WORK TO BE COMPLETED:
All lines in the records below with the word "space" must be returned.

### DATA EXTRACT

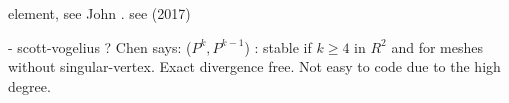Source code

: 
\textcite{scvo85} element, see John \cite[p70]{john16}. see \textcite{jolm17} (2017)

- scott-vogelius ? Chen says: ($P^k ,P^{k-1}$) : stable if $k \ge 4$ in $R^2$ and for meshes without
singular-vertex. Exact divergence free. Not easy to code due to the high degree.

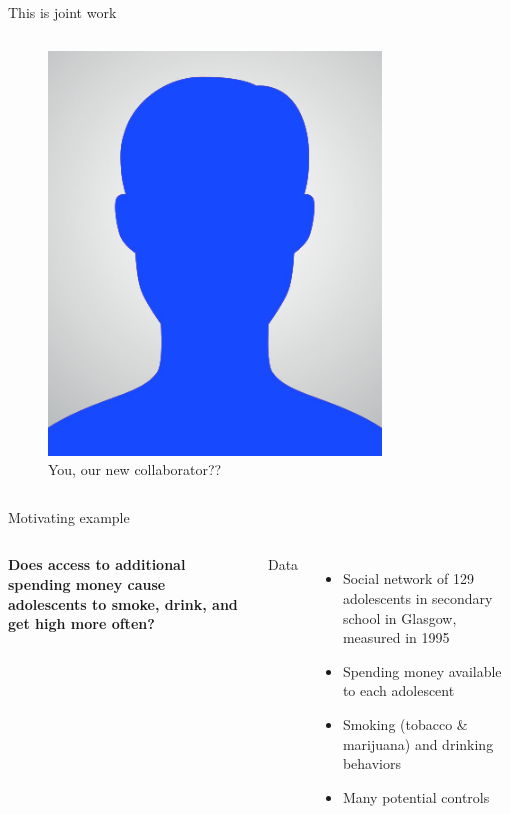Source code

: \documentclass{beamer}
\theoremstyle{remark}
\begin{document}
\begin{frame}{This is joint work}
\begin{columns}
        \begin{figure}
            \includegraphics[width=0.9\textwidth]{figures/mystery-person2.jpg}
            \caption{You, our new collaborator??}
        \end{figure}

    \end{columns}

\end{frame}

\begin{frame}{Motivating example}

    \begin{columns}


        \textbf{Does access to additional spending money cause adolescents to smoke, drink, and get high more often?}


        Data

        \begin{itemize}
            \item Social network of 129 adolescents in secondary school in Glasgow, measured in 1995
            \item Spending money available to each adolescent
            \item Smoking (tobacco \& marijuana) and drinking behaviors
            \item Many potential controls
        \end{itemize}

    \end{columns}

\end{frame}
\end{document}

######
### DATA EXTRACT

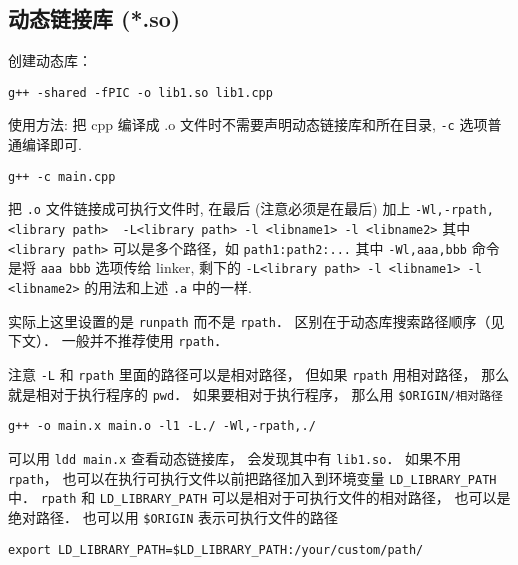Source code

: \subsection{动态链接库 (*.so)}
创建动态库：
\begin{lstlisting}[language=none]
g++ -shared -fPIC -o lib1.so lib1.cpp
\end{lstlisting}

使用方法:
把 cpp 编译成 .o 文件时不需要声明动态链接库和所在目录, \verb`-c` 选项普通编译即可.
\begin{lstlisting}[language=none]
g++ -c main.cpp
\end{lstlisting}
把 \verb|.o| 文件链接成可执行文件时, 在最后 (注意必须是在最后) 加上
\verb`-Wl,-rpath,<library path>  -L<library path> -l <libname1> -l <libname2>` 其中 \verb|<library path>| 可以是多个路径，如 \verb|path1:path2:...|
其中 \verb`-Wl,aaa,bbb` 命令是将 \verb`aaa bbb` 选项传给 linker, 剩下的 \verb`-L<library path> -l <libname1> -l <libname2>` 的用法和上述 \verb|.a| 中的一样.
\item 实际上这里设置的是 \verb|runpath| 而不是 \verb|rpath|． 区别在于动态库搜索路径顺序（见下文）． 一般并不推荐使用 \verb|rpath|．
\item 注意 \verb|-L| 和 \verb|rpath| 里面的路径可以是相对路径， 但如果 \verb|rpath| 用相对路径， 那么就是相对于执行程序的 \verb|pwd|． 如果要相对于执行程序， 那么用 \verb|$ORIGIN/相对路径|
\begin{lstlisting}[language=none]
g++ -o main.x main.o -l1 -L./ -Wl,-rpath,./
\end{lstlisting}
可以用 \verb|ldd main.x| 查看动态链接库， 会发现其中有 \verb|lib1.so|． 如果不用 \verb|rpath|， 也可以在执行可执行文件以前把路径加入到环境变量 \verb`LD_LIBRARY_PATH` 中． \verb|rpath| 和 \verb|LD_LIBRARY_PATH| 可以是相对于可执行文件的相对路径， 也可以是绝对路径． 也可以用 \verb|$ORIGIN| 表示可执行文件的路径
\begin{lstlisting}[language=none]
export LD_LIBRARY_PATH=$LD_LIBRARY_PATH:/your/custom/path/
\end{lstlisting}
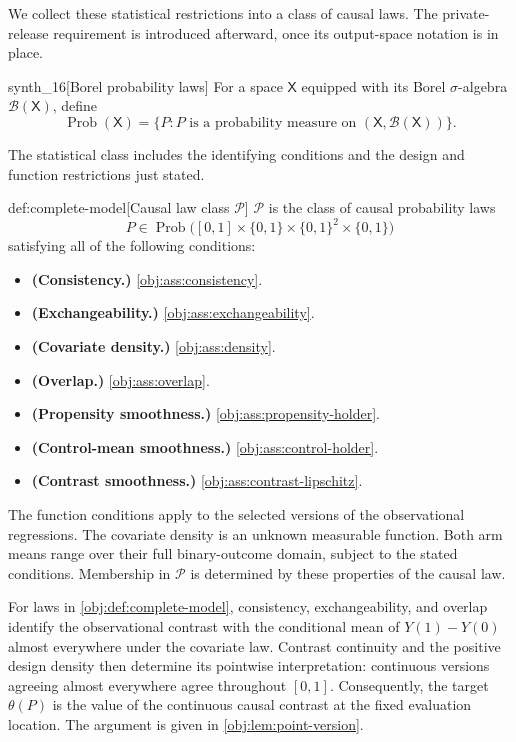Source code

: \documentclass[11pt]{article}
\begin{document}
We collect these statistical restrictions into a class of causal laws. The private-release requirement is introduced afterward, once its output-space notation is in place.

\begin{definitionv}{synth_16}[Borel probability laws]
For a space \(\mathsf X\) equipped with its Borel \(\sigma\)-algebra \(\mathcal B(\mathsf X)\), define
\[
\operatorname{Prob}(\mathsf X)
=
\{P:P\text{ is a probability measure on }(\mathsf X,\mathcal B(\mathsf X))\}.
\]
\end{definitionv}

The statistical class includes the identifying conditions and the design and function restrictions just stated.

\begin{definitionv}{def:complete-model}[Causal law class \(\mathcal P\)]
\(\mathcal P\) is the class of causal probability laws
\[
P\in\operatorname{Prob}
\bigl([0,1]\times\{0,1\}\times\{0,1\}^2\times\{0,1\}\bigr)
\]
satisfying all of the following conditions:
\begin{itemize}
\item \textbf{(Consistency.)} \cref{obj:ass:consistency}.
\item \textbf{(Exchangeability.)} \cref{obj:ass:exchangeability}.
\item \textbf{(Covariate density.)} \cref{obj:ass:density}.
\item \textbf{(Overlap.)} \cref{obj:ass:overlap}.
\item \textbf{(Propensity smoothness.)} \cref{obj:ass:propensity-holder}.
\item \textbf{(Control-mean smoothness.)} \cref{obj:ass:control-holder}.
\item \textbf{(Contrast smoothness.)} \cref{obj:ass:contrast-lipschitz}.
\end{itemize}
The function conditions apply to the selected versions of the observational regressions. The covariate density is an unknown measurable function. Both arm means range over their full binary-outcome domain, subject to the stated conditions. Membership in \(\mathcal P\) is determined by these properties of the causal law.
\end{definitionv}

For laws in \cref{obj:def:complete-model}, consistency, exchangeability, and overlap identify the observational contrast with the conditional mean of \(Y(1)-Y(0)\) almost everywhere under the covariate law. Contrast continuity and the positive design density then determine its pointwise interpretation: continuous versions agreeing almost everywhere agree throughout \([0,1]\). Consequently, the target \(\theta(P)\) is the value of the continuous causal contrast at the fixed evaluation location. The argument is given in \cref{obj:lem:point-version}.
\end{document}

######

SOLUTION TO THIS PROBLEM:
We collect these statistical restrictions into a class of causal laws. The private-release requirement is introduced afterward, once its output-space notation is in place.
For a space \(\mathsf X\) equipped with its Borel \(\sigma\)-algebra \(\mathcal B(\mathsf X)\), define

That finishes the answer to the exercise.